> **PROMPT**
Range to output from the entries below: the line containing "Comprehensive TypeScript types" through the line containing "2. Ve a: http://localhost:5000/dashboard". Set it down exactly, ends included, nothing else.

>>>>>

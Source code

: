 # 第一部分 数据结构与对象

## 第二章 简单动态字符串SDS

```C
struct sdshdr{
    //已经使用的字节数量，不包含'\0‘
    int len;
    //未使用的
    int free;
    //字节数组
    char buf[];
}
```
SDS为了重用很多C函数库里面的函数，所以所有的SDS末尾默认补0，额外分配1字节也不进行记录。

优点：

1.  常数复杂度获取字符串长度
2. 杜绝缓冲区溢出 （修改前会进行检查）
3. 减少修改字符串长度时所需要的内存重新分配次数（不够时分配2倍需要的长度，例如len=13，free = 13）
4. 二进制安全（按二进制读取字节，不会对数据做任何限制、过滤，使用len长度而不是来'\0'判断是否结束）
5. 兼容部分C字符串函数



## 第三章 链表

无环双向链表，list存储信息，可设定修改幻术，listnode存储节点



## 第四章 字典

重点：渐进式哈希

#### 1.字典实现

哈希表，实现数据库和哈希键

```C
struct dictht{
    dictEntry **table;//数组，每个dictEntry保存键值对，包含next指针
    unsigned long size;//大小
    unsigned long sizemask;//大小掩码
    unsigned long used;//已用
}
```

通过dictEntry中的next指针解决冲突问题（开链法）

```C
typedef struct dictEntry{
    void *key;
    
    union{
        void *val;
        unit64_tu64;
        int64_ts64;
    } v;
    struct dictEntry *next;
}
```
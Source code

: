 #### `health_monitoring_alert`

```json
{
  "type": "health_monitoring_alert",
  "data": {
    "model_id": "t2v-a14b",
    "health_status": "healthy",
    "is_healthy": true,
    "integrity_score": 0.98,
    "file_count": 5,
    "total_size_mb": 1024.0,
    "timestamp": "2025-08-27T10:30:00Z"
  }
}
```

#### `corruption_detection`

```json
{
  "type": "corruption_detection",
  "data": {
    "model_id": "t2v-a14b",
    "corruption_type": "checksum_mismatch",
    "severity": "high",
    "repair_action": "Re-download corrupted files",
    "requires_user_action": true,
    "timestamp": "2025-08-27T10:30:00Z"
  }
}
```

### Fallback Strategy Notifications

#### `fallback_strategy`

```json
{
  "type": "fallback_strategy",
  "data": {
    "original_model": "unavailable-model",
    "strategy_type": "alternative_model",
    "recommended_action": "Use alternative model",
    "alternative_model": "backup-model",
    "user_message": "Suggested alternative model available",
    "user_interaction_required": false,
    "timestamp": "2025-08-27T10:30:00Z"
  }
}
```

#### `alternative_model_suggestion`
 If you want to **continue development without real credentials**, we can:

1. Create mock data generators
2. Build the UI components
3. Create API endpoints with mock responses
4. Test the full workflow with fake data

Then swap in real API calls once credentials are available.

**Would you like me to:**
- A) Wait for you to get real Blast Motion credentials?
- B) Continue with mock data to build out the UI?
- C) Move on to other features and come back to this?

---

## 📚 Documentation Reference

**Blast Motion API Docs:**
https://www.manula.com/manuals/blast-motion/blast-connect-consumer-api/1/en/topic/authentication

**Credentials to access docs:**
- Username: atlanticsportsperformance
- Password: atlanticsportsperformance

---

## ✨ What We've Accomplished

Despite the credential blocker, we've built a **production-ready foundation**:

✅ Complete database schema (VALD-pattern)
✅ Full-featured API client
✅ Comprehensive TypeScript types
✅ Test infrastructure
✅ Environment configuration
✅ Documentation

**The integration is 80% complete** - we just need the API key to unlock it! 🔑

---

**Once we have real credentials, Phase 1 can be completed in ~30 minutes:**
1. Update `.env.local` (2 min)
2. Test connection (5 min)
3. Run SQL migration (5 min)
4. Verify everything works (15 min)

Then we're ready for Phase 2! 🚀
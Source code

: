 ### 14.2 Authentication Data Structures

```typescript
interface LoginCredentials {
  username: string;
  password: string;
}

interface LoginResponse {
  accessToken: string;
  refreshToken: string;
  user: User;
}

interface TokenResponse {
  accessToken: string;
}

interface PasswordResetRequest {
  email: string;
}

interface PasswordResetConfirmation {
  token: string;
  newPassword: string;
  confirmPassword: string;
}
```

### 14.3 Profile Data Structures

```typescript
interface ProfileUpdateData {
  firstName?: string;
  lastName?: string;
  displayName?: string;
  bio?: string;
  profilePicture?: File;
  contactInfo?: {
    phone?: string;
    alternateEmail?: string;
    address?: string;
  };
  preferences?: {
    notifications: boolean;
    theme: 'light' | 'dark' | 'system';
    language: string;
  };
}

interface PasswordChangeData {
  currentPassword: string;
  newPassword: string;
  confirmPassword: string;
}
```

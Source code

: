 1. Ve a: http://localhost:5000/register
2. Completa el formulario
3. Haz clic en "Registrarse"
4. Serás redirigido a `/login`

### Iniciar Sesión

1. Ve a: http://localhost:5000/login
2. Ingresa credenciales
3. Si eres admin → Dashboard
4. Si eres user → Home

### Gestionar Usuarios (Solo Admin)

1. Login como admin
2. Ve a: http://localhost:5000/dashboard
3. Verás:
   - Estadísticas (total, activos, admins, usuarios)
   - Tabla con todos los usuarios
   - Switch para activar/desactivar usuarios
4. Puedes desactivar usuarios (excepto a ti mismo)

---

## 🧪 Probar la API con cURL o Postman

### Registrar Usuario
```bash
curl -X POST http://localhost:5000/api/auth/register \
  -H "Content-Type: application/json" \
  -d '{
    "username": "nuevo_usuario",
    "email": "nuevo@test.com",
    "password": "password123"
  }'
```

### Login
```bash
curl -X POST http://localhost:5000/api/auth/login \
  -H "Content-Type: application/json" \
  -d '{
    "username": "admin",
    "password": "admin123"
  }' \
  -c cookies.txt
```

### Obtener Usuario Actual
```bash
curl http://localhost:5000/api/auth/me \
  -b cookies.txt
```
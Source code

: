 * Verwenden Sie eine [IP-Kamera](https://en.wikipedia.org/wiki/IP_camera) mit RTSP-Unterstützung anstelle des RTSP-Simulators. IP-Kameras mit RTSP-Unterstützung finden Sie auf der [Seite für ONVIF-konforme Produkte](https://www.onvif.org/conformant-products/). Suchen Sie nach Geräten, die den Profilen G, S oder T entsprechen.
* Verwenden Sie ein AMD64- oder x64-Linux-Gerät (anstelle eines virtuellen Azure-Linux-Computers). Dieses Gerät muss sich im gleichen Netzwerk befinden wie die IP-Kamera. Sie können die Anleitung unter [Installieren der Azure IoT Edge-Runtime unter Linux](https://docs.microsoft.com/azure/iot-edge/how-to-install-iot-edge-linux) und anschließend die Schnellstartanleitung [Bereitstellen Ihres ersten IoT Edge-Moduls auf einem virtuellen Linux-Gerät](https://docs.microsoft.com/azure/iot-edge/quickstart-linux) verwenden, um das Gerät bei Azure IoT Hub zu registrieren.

<<<<<

> **ANSWER FOR THE TASK**
✅ Comprehensive TypeScript types
✅ Test infrastructure
✅ Environment configuration
✅ Documentation

**The integration is 80% complete** - we just need the API key to unlock it! 🔑

---

**Once we have real credentials, Phase 1 can be completed in ~30 minutes:**
1. Update `.env.local` (2 min)
2. Test connection (5 min)
3. Run SQL migration (5 min)
4. Verify everything works (15 min)

Then we're ready for Phase 2! 🚀
Source code

: ### 14.2 Authentication Data Structures

```typescript
interface LoginCredentials {
  username: string;
  password: string;
}

interface LoginResponse {
  accessToken: string;
  refreshToken: string;
  user: User;
}

interface TokenResponse {
  accessToken: string;
}

interface PasswordResetRequest {
  email: string;
}

interface PasswordResetConfirmation {
  token: string;
  newPassword: string;
  confirmPassword: string;
}
```

### 14.3 Profile Data Structures

```typescript
interface ProfileUpdateData {
  firstName?: string;
  lastName?: string;
  displayName?: string;
  bio?: string;
  profilePicture?: File;
  contactInfo?: {
    phone?: string;
    alternateEmail?: string;
    address?: string;
  };
  preferences?: {
    notifications: boolean;
    theme: 'light' | 'dark' | 'system';
    language: string;
  };
}

interface PasswordChangeData {
  currentPassword: string;
  newPassword: string;
  confirmPassword: string;
}
```

Source code

: 1. Ve a: http://localhost:5000/register
2. Completa el formulario
3. Haz clic en "Registrarse"
4. Serás redirigido a `/login`

### Iniciar Sesión

1. Ve a: http://localhost:5000/login
2. Ingresa credenciales
3. Si eres admin → Dashboard
4. Si eres user → Home

### Gestionar Usuarios (Solo Admin)

1. Login como admin
2. Ve a: http://localhost:5000/dashboard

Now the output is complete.